## WHAT THE EXERCISE ASKS
In the entries that follow, which lines hold the string "github"? List them.

## TASK INPUTS
--- START ---

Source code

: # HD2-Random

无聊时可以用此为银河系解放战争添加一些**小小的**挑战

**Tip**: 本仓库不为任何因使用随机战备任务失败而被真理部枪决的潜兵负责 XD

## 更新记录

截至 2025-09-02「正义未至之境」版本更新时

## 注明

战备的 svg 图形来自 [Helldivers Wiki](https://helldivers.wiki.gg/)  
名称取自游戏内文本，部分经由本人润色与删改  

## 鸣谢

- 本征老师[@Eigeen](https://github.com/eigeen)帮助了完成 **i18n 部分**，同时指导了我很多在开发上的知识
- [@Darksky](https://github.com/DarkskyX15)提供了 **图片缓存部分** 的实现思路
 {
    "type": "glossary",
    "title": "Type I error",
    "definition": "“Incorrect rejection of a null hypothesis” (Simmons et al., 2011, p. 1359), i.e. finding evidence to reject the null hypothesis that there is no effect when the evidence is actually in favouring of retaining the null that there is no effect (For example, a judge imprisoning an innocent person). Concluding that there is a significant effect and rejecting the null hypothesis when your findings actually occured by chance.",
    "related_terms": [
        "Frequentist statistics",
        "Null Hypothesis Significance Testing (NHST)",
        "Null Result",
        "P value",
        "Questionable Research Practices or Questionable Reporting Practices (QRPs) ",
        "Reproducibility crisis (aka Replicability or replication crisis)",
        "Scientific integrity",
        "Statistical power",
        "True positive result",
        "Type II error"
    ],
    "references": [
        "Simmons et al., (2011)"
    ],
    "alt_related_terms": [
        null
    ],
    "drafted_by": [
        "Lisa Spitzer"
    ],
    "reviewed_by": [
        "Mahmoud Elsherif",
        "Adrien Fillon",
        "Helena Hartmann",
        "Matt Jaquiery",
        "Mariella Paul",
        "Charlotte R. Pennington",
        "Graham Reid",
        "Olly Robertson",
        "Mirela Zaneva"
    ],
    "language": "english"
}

--- END ---

## OUTPUT FOR THIS TASK
- 本征老师[@Eigeen](https://github.com/eigeen)帮助了完成 **i18n 部分**，同时指导了我很多在开发上的知识
- [@Darksky](https://github.com/DarkskyX15)提供了 **图片缓存部分** 的实现思路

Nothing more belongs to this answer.